Saved entries:
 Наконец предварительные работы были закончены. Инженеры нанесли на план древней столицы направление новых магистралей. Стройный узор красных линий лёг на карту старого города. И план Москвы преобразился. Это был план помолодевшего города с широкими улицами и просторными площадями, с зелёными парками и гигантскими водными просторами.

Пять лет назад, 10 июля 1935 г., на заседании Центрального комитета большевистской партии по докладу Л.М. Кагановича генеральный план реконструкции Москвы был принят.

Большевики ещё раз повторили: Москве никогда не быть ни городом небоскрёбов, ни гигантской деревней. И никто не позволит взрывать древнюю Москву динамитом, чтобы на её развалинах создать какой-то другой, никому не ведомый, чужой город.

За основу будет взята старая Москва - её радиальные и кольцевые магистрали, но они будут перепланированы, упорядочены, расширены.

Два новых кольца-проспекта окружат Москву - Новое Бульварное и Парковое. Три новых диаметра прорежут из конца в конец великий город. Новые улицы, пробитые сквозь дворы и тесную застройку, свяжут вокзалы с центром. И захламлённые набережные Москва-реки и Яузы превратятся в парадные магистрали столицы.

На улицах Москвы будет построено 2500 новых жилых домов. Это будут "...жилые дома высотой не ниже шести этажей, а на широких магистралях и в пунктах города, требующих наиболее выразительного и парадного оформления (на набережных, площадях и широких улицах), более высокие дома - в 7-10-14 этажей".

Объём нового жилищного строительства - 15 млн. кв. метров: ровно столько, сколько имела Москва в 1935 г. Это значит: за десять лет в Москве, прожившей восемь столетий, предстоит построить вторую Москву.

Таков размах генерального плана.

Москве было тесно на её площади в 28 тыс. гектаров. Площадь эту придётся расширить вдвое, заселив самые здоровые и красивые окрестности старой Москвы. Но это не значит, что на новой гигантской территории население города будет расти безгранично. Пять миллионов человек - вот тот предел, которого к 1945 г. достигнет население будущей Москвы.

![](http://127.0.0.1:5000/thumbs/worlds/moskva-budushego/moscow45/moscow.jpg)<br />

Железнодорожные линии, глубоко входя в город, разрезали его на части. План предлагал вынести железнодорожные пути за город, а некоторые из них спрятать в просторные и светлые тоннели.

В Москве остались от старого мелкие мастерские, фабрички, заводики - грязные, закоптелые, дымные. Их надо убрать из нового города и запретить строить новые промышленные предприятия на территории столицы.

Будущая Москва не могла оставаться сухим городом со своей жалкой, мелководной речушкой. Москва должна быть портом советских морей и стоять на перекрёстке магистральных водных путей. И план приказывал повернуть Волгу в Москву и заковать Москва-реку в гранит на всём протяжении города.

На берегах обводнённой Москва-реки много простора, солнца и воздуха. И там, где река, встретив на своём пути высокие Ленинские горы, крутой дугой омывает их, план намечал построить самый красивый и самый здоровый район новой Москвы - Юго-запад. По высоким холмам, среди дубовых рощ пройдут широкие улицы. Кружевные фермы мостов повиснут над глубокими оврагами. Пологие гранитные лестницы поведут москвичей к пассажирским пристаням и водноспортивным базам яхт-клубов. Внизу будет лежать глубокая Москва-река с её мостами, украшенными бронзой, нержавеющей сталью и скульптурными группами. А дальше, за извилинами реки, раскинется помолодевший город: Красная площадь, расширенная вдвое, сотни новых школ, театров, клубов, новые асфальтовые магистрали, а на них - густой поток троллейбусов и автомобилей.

▸ **EXERCISE DESCRIPTION**
Reproduce, exactly as they stand in the data above, the lines from the one that holds "Большевики ещё раз" to the one that holds "За основу будет", inclusive.

▸ **EXERCISE RESULT**
Большевики ещё раз повторили: Москве никогда не быть ни городом небоскрёбов, ни гигантской деревней. И никто не позволит взрывать древнюю Москву динамитом, чтобы на её развалинах создать какой-то другой, никому не ведомый, чужой город.

За основу будет взята старая Москва - её радиальные и кольцевые магистрали, но они будут перепланированы, упорядочены, расширены.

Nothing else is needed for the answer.